Some experts have labeled the youth of today as the "entitled generation". Many teens today have become accustomed to getting what they want immediately. Delaying gratification is the ability to resist the temptation for an immediate reward and wait for a later reward. Many teens today have a desire for nice things, but they don’t want to work hard for the money to obtain nice things. Too many struggle with entitlement believing that they “deserve it” or “they are owed it”. Many youth today are incapable of handling discomfort on any level due to the ease of their lifestyle.
Parents don't do their children any favors when they reward an entitlement mentality in the home. When parents provide their children with unwarranted reinforcement, they stagnate their coping capacity for handling the future realities of what it takes to be a successful young adult. Recent studies show that this new "entitled generation" display high rates of mental health problems, loneliness, isolation and failure in their young marriages.
Family Bootcamp is the ideal intervention for assisting parents to eliminate the entitlement mentality from their teens and provide them with a first-hand experience in delaying gratification. Upon arriving at the Family Bootcamp offices, the ceremonial “trade” happens where the teen hands over his/her smart phone and other hand held digital devices, and in its place is given a stainless steel cooking pot which will be used for cooking meals on a camp fire for the next five days while the teen experiences life unplugged from technology and learning to survive in the high desert of Utah.
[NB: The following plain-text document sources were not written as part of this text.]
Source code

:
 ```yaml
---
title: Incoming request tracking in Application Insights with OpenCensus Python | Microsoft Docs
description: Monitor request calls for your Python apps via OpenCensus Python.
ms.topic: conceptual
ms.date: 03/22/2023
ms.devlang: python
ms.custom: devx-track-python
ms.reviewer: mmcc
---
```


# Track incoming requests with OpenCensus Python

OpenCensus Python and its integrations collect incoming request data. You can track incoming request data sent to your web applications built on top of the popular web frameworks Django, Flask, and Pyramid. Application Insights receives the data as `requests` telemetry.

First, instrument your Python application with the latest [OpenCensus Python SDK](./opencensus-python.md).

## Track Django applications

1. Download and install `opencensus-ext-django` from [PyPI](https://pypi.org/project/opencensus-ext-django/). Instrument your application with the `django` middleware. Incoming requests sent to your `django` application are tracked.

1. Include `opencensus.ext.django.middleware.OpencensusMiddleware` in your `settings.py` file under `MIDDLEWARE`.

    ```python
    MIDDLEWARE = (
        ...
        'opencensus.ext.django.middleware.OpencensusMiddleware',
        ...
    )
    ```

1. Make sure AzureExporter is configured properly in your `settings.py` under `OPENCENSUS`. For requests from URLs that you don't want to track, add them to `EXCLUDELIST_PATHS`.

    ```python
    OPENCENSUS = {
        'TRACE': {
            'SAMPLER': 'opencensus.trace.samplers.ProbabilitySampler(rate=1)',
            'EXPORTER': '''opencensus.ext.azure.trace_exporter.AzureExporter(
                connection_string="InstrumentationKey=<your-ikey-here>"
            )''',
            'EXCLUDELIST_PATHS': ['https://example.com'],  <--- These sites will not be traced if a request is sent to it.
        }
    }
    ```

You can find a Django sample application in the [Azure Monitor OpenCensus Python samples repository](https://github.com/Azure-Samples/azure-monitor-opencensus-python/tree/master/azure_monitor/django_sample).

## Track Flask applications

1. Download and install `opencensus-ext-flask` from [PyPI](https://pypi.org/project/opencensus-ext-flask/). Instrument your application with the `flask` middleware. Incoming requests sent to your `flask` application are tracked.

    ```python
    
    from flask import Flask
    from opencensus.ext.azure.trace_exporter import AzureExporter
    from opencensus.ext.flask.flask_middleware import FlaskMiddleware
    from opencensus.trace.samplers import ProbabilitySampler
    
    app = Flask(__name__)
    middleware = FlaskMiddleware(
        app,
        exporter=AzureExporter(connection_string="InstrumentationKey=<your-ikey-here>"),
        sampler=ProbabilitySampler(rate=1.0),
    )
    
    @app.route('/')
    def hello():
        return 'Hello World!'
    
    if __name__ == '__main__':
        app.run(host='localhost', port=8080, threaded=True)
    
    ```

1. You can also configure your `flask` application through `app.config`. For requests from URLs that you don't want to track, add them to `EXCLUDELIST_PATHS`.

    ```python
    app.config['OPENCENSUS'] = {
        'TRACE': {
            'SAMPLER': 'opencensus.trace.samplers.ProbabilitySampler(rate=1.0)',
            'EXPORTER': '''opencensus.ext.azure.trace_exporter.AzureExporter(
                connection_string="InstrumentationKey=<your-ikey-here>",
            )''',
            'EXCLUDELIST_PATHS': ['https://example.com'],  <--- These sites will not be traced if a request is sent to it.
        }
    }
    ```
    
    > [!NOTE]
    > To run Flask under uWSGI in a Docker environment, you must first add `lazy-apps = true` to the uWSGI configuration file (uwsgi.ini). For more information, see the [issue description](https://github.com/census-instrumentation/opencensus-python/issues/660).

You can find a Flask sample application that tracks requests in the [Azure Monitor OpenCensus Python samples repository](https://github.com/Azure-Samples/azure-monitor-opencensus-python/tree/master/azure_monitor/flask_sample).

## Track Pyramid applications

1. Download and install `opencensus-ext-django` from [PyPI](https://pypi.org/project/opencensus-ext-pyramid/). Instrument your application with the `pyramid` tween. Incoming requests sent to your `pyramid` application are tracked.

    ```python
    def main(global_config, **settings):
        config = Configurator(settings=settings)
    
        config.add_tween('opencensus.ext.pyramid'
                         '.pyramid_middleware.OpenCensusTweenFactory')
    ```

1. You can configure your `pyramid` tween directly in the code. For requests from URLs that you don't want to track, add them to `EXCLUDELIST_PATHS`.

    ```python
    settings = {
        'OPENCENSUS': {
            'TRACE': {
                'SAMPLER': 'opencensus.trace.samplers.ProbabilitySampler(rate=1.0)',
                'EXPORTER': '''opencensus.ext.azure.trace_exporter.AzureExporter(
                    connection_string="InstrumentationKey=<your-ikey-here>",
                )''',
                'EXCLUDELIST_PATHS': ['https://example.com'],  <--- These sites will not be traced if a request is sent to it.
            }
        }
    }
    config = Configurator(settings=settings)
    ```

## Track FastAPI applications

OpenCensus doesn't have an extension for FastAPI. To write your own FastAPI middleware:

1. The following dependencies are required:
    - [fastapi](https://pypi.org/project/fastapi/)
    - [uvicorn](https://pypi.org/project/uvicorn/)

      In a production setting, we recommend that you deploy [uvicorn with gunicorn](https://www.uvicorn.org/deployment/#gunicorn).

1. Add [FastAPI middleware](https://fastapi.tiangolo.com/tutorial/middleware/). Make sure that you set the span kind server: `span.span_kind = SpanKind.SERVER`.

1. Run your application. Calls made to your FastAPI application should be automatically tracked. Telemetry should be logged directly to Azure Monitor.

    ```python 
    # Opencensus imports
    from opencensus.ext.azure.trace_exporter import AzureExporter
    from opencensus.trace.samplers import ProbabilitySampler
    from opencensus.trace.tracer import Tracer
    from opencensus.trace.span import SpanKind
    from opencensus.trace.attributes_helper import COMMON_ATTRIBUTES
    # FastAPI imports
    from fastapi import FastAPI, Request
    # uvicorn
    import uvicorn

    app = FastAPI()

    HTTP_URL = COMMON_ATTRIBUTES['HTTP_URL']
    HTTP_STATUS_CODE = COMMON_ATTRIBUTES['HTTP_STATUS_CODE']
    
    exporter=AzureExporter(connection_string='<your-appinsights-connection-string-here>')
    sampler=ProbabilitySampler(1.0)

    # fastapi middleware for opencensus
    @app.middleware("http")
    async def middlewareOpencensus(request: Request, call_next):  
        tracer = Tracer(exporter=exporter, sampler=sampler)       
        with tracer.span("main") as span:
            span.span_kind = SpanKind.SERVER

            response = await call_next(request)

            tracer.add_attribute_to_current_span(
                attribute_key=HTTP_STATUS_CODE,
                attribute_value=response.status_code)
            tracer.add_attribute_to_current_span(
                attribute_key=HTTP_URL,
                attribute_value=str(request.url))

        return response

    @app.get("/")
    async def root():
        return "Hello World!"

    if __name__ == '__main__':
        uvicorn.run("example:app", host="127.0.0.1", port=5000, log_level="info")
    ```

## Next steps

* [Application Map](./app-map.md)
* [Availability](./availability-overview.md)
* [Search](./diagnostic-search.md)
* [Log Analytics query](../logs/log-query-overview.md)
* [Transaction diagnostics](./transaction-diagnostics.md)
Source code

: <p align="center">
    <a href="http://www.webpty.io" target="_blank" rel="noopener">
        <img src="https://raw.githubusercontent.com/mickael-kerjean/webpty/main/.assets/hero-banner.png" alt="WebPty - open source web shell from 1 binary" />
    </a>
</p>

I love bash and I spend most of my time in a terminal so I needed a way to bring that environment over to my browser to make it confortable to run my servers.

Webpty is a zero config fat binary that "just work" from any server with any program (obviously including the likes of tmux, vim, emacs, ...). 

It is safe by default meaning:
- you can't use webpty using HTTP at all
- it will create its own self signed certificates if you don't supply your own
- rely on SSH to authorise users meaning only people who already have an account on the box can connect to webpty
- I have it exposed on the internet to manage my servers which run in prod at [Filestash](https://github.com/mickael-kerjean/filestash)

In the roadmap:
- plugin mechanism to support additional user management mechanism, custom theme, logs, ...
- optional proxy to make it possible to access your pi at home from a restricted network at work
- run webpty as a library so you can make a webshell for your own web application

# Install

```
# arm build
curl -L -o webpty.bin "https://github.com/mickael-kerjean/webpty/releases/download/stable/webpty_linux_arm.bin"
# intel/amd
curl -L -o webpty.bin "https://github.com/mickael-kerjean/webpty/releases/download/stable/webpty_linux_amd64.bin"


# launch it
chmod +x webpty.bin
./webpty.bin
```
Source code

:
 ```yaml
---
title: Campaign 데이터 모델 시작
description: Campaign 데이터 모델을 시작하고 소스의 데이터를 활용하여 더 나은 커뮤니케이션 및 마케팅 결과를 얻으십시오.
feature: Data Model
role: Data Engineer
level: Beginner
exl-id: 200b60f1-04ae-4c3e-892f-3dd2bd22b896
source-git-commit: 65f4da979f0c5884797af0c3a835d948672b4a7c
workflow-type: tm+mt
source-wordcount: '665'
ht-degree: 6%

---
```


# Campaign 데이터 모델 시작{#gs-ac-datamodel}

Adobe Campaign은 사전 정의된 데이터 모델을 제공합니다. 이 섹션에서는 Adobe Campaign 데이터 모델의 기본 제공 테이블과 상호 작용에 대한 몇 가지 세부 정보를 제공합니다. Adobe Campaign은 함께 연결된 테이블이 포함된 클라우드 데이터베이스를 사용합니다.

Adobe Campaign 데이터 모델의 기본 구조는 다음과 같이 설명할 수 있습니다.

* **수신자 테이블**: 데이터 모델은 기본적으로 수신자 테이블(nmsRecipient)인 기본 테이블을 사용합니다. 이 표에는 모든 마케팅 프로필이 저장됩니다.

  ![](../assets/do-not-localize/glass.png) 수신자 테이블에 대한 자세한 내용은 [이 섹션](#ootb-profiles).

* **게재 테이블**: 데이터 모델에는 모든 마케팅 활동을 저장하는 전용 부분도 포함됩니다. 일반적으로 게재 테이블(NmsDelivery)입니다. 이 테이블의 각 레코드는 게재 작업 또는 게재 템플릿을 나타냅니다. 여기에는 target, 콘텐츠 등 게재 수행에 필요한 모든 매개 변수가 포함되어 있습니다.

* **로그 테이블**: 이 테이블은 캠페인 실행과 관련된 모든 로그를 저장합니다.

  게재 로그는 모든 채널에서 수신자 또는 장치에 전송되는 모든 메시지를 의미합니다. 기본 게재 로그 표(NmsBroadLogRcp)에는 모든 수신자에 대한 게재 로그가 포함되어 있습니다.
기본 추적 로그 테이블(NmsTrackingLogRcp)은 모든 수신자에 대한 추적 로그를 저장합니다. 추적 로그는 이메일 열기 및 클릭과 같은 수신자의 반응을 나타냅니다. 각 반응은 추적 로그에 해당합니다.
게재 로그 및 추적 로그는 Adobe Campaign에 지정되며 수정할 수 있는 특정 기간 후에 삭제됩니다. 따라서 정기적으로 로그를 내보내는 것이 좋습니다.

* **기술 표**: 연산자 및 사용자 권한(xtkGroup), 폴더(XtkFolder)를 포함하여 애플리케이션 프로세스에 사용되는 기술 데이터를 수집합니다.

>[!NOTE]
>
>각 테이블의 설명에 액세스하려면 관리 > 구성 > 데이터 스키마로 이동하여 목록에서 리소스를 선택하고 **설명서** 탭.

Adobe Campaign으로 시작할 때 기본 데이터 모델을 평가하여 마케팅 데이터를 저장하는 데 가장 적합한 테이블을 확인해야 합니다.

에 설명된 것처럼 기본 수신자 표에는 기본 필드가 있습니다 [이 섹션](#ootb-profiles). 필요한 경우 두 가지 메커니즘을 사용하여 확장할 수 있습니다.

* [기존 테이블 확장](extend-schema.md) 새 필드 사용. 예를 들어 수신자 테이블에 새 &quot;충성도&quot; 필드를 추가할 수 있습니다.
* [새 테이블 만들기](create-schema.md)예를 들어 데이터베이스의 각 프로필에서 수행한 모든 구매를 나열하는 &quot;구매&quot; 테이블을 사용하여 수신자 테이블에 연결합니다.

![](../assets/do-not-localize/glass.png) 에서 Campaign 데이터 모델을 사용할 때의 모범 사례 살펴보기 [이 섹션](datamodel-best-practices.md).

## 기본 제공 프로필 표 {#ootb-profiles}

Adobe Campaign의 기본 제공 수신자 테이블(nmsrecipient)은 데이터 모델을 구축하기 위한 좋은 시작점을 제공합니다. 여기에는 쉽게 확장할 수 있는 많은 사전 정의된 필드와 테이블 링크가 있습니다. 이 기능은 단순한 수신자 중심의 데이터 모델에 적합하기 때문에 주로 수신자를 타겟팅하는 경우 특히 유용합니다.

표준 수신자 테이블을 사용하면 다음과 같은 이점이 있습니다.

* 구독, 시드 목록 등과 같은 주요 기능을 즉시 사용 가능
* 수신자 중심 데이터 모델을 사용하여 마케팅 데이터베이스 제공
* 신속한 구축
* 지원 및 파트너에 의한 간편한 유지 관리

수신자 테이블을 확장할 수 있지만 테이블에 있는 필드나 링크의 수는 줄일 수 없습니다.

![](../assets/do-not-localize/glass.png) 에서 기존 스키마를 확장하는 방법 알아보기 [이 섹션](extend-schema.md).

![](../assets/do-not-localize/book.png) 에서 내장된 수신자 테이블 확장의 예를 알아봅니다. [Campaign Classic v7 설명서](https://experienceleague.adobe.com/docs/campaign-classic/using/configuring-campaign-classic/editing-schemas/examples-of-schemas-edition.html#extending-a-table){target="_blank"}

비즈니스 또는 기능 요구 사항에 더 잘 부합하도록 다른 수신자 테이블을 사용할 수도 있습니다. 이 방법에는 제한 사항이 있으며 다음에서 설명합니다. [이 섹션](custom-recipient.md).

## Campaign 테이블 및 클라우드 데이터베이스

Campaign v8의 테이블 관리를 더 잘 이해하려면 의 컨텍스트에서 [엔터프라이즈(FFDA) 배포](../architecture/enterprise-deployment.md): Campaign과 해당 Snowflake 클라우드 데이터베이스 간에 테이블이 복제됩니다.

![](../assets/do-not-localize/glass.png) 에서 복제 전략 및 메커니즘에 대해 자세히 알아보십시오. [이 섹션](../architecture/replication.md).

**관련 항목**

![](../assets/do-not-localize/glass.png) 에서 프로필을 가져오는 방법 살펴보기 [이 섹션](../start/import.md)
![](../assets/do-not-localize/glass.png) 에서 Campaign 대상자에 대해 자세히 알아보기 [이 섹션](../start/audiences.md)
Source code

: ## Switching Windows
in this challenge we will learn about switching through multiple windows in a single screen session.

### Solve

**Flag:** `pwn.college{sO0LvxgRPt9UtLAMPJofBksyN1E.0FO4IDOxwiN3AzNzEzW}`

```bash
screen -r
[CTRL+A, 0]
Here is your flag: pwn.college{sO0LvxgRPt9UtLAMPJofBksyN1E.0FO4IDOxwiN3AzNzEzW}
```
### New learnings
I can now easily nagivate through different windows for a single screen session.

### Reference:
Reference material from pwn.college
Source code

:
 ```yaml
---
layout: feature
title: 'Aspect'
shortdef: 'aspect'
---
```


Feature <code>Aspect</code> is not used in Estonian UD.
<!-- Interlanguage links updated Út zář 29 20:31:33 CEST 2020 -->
Those five days allow the teen to explore who he/she outside of their technology, friends and other material items for which they had previously developed a sense of entitlement. Without these dependencies to hide behind, teens have to face who they really are, which sometimes can be an uncomfortable realization and reveals their vulnerabilities.
A mistaken belief many parents possess is assuming that children can't handle difficult situations. Too often parents assume that if kids start getting into difficulty they need to rush in and do it for them, rather than let them flounder a bit and learn from it. Family Bootcamp allows children to navigate a difficult situation on their own.